Exchange traded fund investors are showing a greater interest in the value style as an extended bull market sends investors looking for better-priced segments of the market.
Over $3 billion was funneled into ETFs that track undervalued companies over October, the most this year, Bloomberg reports.
The Vanguard Value ETF (NYSEArca: VTV) was the most popular value-oriented ETF play. Over the past month, VTV attracted a little over $1 billion in net inflows, according to ETFdb data, followed by iShares Russell 1000 Value ETF (NYSEArca; IWD) and SPDR Portfolio S&P 500 Value ETF (NYSEArca: SPYV), which brought in $329 million and $295 million in net inflows, respectively.

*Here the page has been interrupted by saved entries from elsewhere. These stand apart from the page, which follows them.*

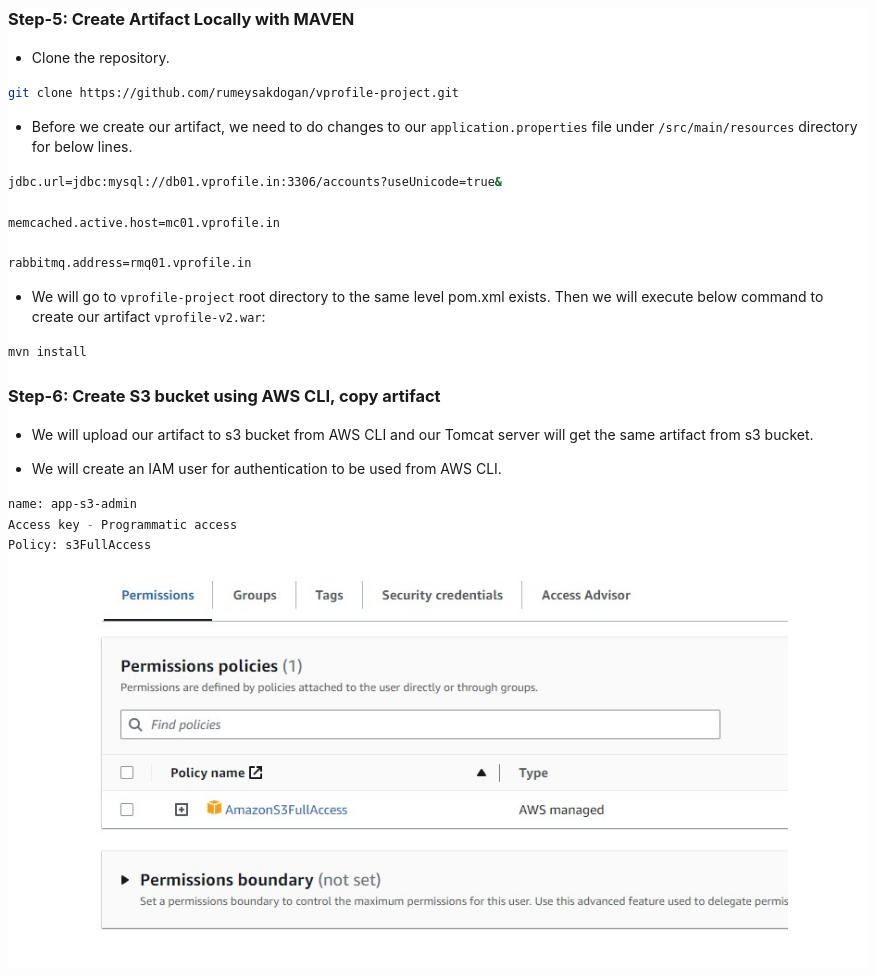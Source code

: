 ### Step-5: Create Artifact Locally with MAVEN

- Clone the repository.
```sh
git clone https://github.com/rumeysakdogan/vprofile-project.git
```

- Before we create our artifact, we need to do changes to our `application.properties` file under `/src/main/resources` directory for below lines.
```sh
jdbc.url=jdbc:mysql://db01.vprofile.in:3306/accounts?useUnicode=true&

memcached.active.host=mc01.vprofile.in

rabbitmq.address=rmq01.vprofile.in
```
- We will go to `vprofile-project` root directory to the same level pom.xml exists. Then we will execute below command to create our artifact `vprofile-v2.war`:

```sh
mvn install
```

### Step-6: Create S3 bucket using AWS CLI, copy artifact

- We will upload our artifact to s3 bucket from AWS CLI and our Tomcat server will get the same artifact from s3 bucket.

- We will create an IAM user for authentication to be used from AWS CLI.
```sh
name: app-s3-admin
Access key - Programmatic access
Policy: s3FullAccess
```
<div align="center">
   <div align="center">
    <img src="images/s3_user.jpg" width='700'/>
  </div>
</div>
</br>
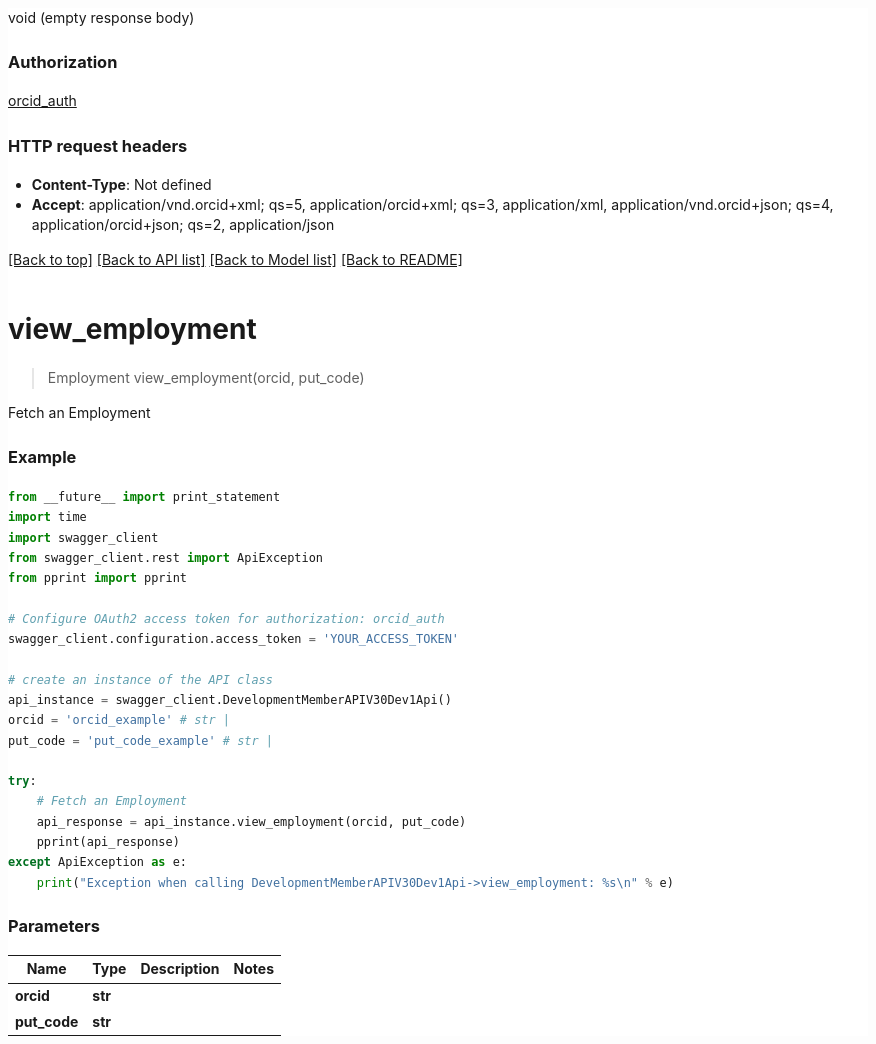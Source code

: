 void (empty response body)

### Authorization

[orcid_auth](../README.md#orcid_auth)

### HTTP request headers

 - **Content-Type**: Not defined
 - **Accept**: application/vnd.orcid+xml; qs=5, application/orcid+xml; qs=3, application/xml, application/vnd.orcid+json; qs=4, application/orcid+json; qs=2, application/json

[[Back to top]](#) [[Back to API list]](../README.md#documentation-for-api-endpoints) [[Back to Model list]](../README.md#documentation-for-models) [[Back to README]](../README.md)

# **view_employment**
> Employment view_employment(orcid, put_code)

Fetch an Employment



### Example 
```python
from __future__ import print_statement
import time
import swagger_client
from swagger_client.rest import ApiException
from pprint import pprint

# Configure OAuth2 access token for authorization: orcid_auth
swagger_client.configuration.access_token = 'YOUR_ACCESS_TOKEN'

# create an instance of the API class
api_instance = swagger_client.DevelopmentMemberAPIV30Dev1Api()
orcid = 'orcid_example' # str | 
put_code = 'put_code_example' # str | 

try: 
    # Fetch an Employment
    api_response = api_instance.view_employment(orcid, put_code)
    pprint(api_response)
except ApiException as e:
    print("Exception when calling DevelopmentMemberAPIV30Dev1Api->view_employment: %s\n" % e)
```

### Parameters

Name | Type | Description  | Notes
------------- | ------------- | ------------- | -------------
 **orcid** | **str**|  | 
 **put_code** | **str**|  |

Value stocks, or companies whose shares trade at a low multiple to their book value or net worth, have recently experienced the largest divergence in performance from growth-focused stocks this decade. Buying cheap value stocks has been a poor investment strategy for most of the past 10 years as the growth style outperformed. For instance, the S&P 500 Growth Index has outperformed its value counterpart by over 80 basis points for that period, discouraging many value investors. However, some are convinced that the approach is due for a resurgence, especially as the stock rally slows down after reaching a record.
“Every time the market has set a new high, something has come along to take it down,” Stephen Cucchiaro, chief investment officer and founder of 3Edge Asset Management, told Bloomberg. “There’s a lot more upside in these undervalued markets, and we wouldn’t be chasing these overvalued markets.”
ETF investors are also picking up on this sentiment as value funds added money over October, whereas growth ETFs experienced redemptions for the fourth consecutive month, their longest losing streak in over three years. Furthermore, a gauge of value stocks outperformed growth by almost 1 percentage point last month.